Exercise details:
Look through the records below, and copy out every line that holds the string "tables".

Rendered images with source text:
+++++
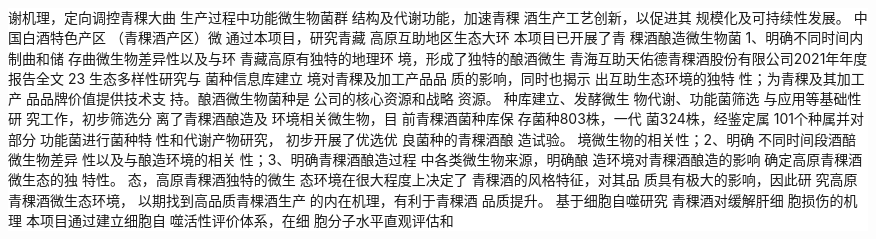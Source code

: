 谢机理，定向调控青稞大曲
生产过程中功能微生物菌群
结构及代谢功能，加速青稞
酒生产工艺创新，以促进其
规模化及可持续性发展。
中国白酒特色产区
（青稞酒产区）微
通过本项目，研究青藏
高原互助地区生态大环
本项目已开展了青
稞酒酿造微生物菌
1、明确不同时间内制曲和储
存曲微生物差异性以及与环
青藏高原有独特的地理环
境，形成了独特的酿酒微生
青海互助天佑德青稞酒股份有限公司2021年年度报告全文
23
生态多样性研究与
菌种信息库建立
境对青稞及加工产品品
质的影响，同时也揭示
出互助生态环境的独特
性；为青稞及其加工产
品品牌价值提供技术支
持。酿酒微生物菌种是
公司的核心资源和战略
资源。
种库建立、发酵微生
物代谢、功能菌筛选
与应用等基础性研
究工作，初步筛选分
离了青稞酒酿造及
环境相关微生物，目
前青稞酒菌种库保
存菌种803株，一代
菌324株，经鉴定属
101个种属并对部分
功能菌进行菌种特
性和代谢产物研究，
初步开展了优选优
良菌种的青稞酒酿
造试验。
境微生物的相关性；2、明确
不同时间段酒醅微生物差异
性以及与酿造环境的相关
性；3、明确青稞酒酿造过程
中各类微生物来源，明确酿
造环境对青稞酒酿造的影响
确定高原青稞酒微生态的独
特性。
态，高原青稞酒独特的微生
态环境在很大程度上决定了
青稞酒的风格特征，对其品
质具有极大的影响，因此研
究高原青稞酒微生态环境，
以期找到高品质青棵酒生产
的内在机理，有利于青稞酒
品质提升。
基于细胞自噬研究
青稞酒对缓解肝细
胞损伤的机理
本项目通过建立细胞自
噬活性评价体系，在细
胞分子水平直观评估和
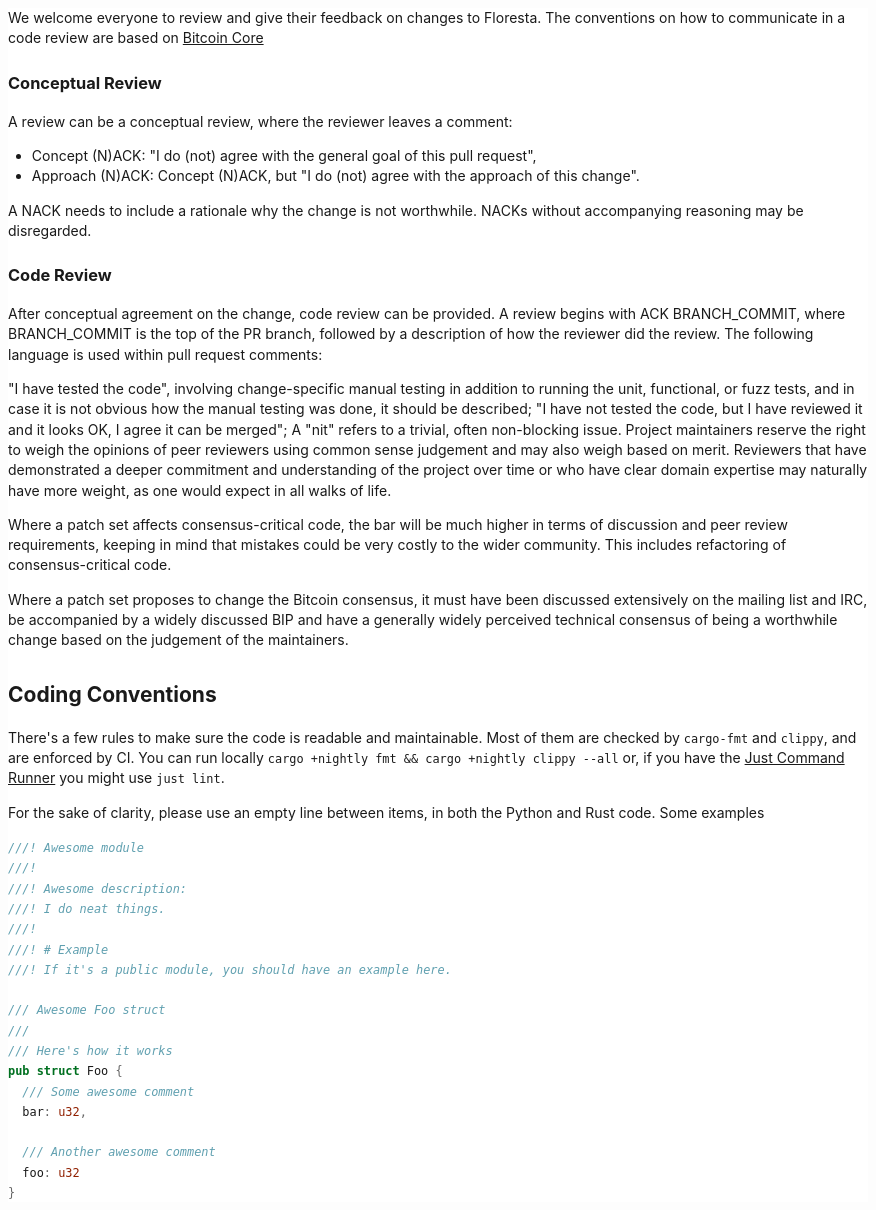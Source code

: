 We welcome everyone to review and give their feedback on changes to Floresta. The conventions on how to communicate in a code review are based on [Bitcoin Core](https://github.com/bitcoin/bitcoin/blob/v23.0/CONTRIBUTING.md#peer-review)

### Conceptual Review

A review can be a conceptual review, where the reviewer leaves a comment:

- Concept (N)ACK: "I do (not) agree with the general goal of this pull request",
- Approach (N)ACK: Concept (N)ACK, but "I do (not) agree with the approach of this change".

A NACK needs to include a rationale why the change is not worthwhile. NACKs without accompanying reasoning may be disregarded.

### Code Review
After conceptual agreement on the change, code review can be provided. A review begins with ACK BRANCH_COMMIT, where BRANCH_COMMIT is the top of the PR branch, followed by a description of how the reviewer did the review. The following language is used within pull request comments:

"I have tested the code", involving change-specific manual testing in addition to running the unit, functional, or fuzz tests, and in case it is not obvious how the manual testing was done, it should be described;
"I have not tested the code, but I have reviewed it and it looks OK, I agree it can be merged";
A "nit" refers to a trivial, often non-blocking issue.
Project maintainers reserve the right to weigh the opinions of peer reviewers using common sense judgement and may also weigh based on merit. Reviewers that have demonstrated a deeper commitment and understanding of the project over time or who have clear domain expertise may naturally have more weight, as one would expect in all walks of life.

Where a patch set affects consensus-critical code, the bar will be much higher in terms of discussion and peer review requirements, keeping in mind that mistakes could be very costly to the wider community. This includes refactoring of consensus-critical code.

Where a patch set proposes to change the Bitcoin consensus, it must have been discussed extensively on the mailing list and IRC, be accompanied by a widely discussed BIP and have a generally widely perceived technical consensus of being a worthwhile change based on the judgement of the maintainers.

Coding Conventions
------------------

There's a few rules to make sure the code is readable and maintainable. Most of them are checked by `cargo-fmt` and `clippy`, and are enforced by CI. You can run locally `cargo +nightly fmt && cargo +nightly clippy --all` or, if you have the [Just Command Runner](https://github.com/casey/just) you might use `just lint`.

For the sake of clarity, please use an empty line between items, in both the Python and Rust code. Some examples

```rust
///! Awesome module
///!
///! Awesome description:
///! I do neat things.
///!
///! # Example
///! If it's a public module, you should have an example here.

/// Awesome Foo struct
///
/// Here's how it works
pub struct Foo {
  /// Some awesome comment
  bar: u32,

  /// Another awesome comment
  foo: u32
}

```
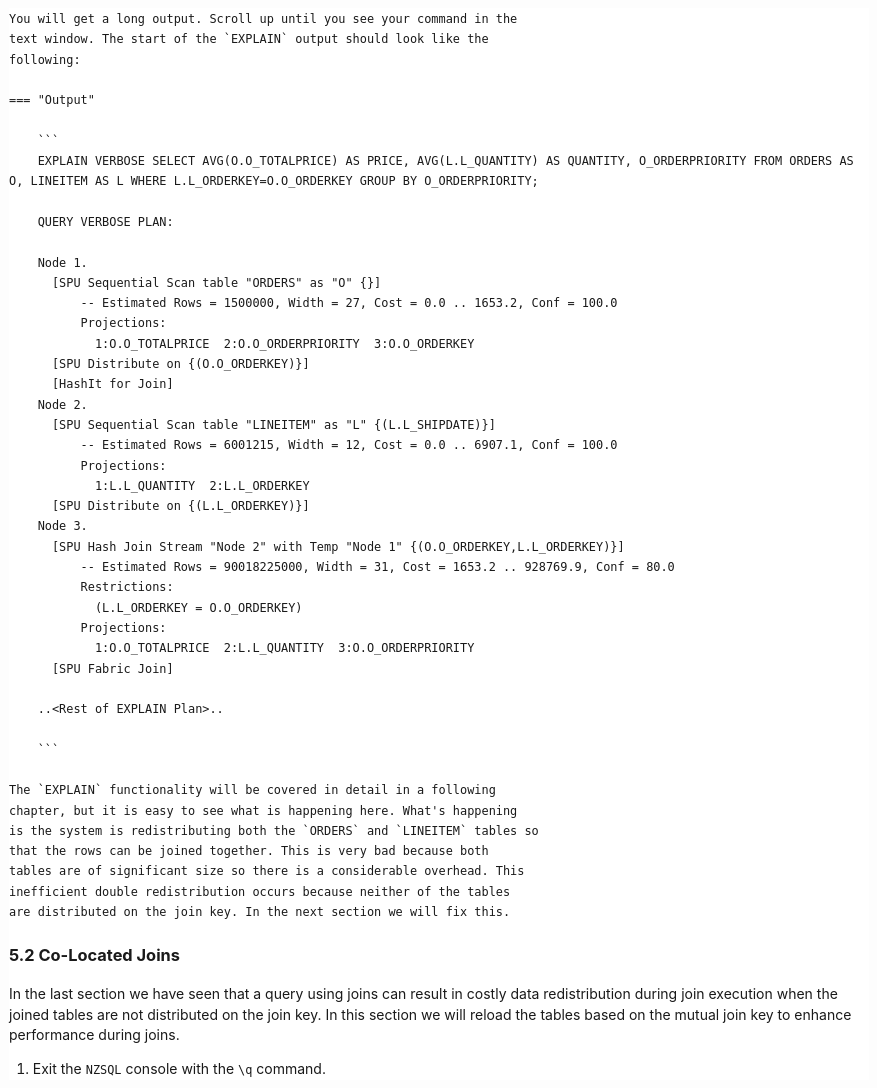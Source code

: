 	You will get a long output. Scroll up until you see your command in the
	text window. The start of the `EXPLAIN` output should look like the
	following:
	 
	=== "Output"
	
		```
		EXPLAIN VERBOSE SELECT AVG(O.O_TOTALPRICE) AS PRICE, AVG(L.L_QUANTITY) AS QUANTITY, O_ORDERPRIORITY FROM ORDERS AS O, LINEITEM AS L WHERE L.L_ORDERKEY=O.O_ORDERKEY GROUP BY O_ORDERPRIORITY;
		
		QUERY VERBOSE PLAN:
		
		Node 1.
		  [SPU Sequential Scan table "ORDERS" as "O" {}]
		      -- Estimated Rows = 1500000, Width = 27, Cost = 0.0 .. 1653.2, Conf = 100.0
		      Projections:
		        1:O.O_TOTALPRICE  2:O.O_ORDERPRIORITY  3:O.O_ORDERKEY
		  [SPU Distribute on {(O.O_ORDERKEY)}]
		  [HashIt for Join]
		Node 2.
		  [SPU Sequential Scan table "LINEITEM" as "L" {(L.L_SHIPDATE)}]
		      -- Estimated Rows = 6001215, Width = 12, Cost = 0.0 .. 6907.1, Conf = 100.0
		      Projections:
		        1:L.L_QUANTITY  2:L.L_ORDERKEY
		  [SPU Distribute on {(L.L_ORDERKEY)}]
		Node 3.
		  [SPU Hash Join Stream "Node 2" with Temp "Node 1" {(O.O_ORDERKEY,L.L_ORDERKEY)}]
		      -- Estimated Rows = 90018225000, Width = 31, Cost = 1653.2 .. 928769.9, Conf = 80.0
		      Restrictions:
		        (L.L_ORDERKEY = O.O_ORDERKEY)
		      Projections:
		        1:O.O_TOTALPRICE  2:L.L_QUANTITY  3:O.O_ORDERPRIORITY
		  [SPU Fabric Join]
		
		..<Rest of EXPLAIN Plan>..
		
		```
	
	The `EXPLAIN` functionality will be covered in detail in a following
	chapter, but it is easy to see what is happening here. What's happening
	is the system is redistributing both the `ORDERS` and `LINEITEM` tables so
	that the rows can be joined together. This is very bad because both
	tables are of significant size so there is a considerable overhead. This
	inefficient double redistribution occurs because neither of the tables
	are distributed on the join key. In the next section we will fix this.

### 5.2 Co-Located Joins

In the last section we have seen that a query using joins can result in
costly data redistribution during join execution when the joined tables
are not distributed on the join key. In this section we will reload the
tables based on the mutual join key to enhance performance during joins.
	
1.  Exit the `NZSQL` console with the `\q` command.
	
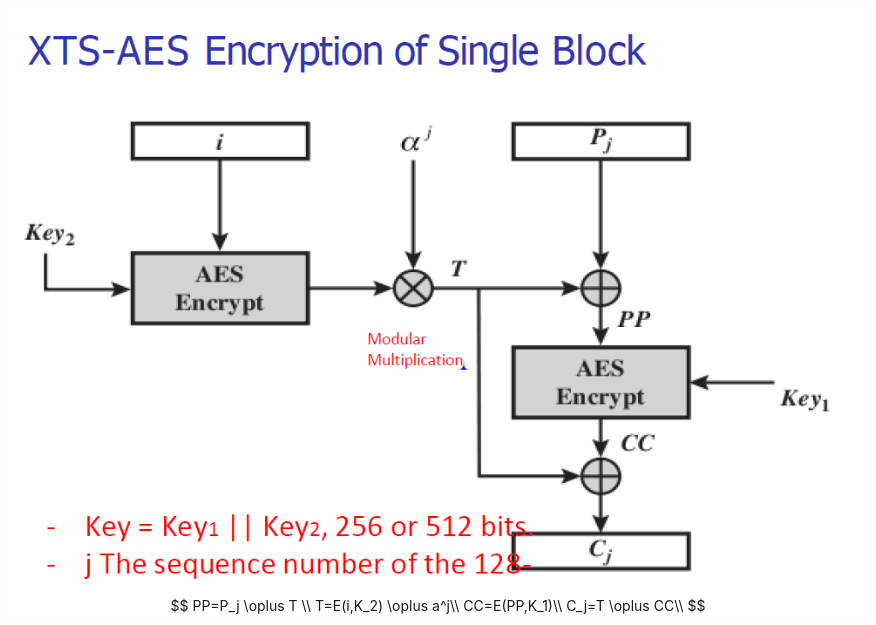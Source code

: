 ![](img/XTS-AES1.png)
$$
PP=P_j \oplus T \\
T=E(i,K_2) \oplus a^j\\
CC=E(PP,K_1)\\
C_j=T \oplus CC\\
$$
+++++
Result of this task:
	is the system is redistributing both the `ORDERS` and `LINEITEM` tables so
	tables are of significant size so there is a considerable overhead. This
	inefficient double redistribution occurs because neither of the tables
costly data redistribution during join execution when the joined tables
tables based on the mutual join key to enhance performance during joins.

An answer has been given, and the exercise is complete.